San Jose Police Admit Communication Error

Oct. 31, 2011
Officials SWAT officers followed department protocol, but that that the situation could have been handled different from a public-relations standpoint.

STOCKTON, Calif. -- When a San Jose Police Department SWAT team served a search warrant in the 3700 block of McDougald Boulevard last week, many residents standing behind the yellow caution tape wondered why.

When the San Jose officers left the Weston Ranch neighborhood after an 11-hour operation without an arrest, an explanation or even a word about their presence, the questions increased.

Why didn't the Stockton Police Department, which set up barricades and rerouted traffic, handle the standoff? Why didn't the San Joaquin County Sheriff's Department play a role? Who were the San Jose officers looking for?

In the end, much information should have been made public sooner, said Sgt. Jason Dwyer, a spokesperson for the San Jose Police Department.

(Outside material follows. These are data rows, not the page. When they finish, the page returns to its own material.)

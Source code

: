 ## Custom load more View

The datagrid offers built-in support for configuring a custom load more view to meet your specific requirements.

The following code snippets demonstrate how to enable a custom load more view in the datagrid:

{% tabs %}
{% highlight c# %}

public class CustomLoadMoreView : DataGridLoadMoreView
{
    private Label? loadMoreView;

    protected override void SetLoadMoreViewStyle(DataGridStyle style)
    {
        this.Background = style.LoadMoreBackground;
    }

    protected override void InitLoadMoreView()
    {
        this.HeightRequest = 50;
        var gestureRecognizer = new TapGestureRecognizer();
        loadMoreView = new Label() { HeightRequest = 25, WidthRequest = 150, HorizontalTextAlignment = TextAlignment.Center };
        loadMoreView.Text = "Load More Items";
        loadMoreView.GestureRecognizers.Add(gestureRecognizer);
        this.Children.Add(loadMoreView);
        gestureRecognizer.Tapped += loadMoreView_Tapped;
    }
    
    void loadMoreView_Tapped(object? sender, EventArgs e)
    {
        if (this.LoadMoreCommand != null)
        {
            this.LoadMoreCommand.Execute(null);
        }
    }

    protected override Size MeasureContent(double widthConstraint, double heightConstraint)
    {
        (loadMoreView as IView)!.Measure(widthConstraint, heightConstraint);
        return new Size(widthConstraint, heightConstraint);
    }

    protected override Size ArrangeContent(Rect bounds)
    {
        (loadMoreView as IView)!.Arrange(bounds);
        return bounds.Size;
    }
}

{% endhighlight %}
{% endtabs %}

"From a public-relations standpoint, we screwed up," he said. "We screwed up when we went into another city, shot a house with tear gas and left without saying anything."

But the events leading up to the dramatic entry conducted by San Jose SWAT officers followed department protocol and professional courtesy to the departments who oversee the jurisdiction, he said.

Dwyer could not disclose what led San Jose's SWAT team to the Stockton residence, but confirmed that uniformed police officers arrived in Weston Ranch between 7 and 9 a.m. Oct. 22 looking for Steven Ruiz, 38, a Hells Angel member accused of killing a fellow member at a funeral Oct. 15 at Oak Hill Cemetery in San Jose.

Prior to coming to Stockton, a judge signed an arrest warrant for Ruiz, Dwyer said. The authorization is known as a Ramey warrant, which is issued prior to the court filing of a criminal case.

About 10 a.m., a call was placed to the Stockton Police Department offering them an opportunity to serve the warrant, Dwyer said.

"It's common practice to offer the agency in the jurisdiction the first right of refusal in a situation like this," Dwyer said.

Dwyer said the Stockton Police Department twice denied executing the warrant because officers were busy investigating two homicides that took place the evening before. A Stockton spokesman said that wasn't the case.

"It wasn't a matter of our resources being stretched thin or that we couldn't do it," said Officer Pete Smith, a Stockton PD spokesman. "If we would've been stretched thin on personnel, it would've been with the traffic officers doing crowd control, not with SWAT."

San Jose's team is one of the few full-time SWAT operations in the state.

Conversely, Stockton's SWAT force operates on an on-call basis and officers would have needed to be called in, Smith said.

The process typically takes three hours to get the proper amount of officers, ensure the right house is being targeted and that the right suspect is being pursued.

Although Stockton could have assembled the resources, the department decided to allow San Jose's team to press forward, Smith said.

"San Jose felt they could move ahead, so we agreed they would do the tactical portion of the search and we would handle traffic-and-crowd control," Smith said.

The county Sheriff's Office also was offered an opportunity to serve the warrant, Dwyer said.

San Joaquin County Sheriff Steve Moore confirmed his office was contacted about conducting the search but said they would need to follow the same process as the Stockton Police Department prior to entering the residence.

"(San Jose) contacted our watch commander, who is also the commander of our SWAT team, who said we would need to look over the package and scrutinize it closely," Moore said.

The Sheriff's Office didn't play a role because it was in Stockton's jurisdiction and because San Jose showed interest in executing the warrant it had previously obtained, he said.

Shortly after 11 a.m., the San Jose SWAT team was dispatched to join the agency's officers already on the scene in Stockton, Dwyer said.

An 11-hour standoff followed. How it ended wasn't what officials anticipated or wanted, but the actions leading up to it were proper, Smith said.

"Although the arrest wasn't made, the system of interagency cooperation worked."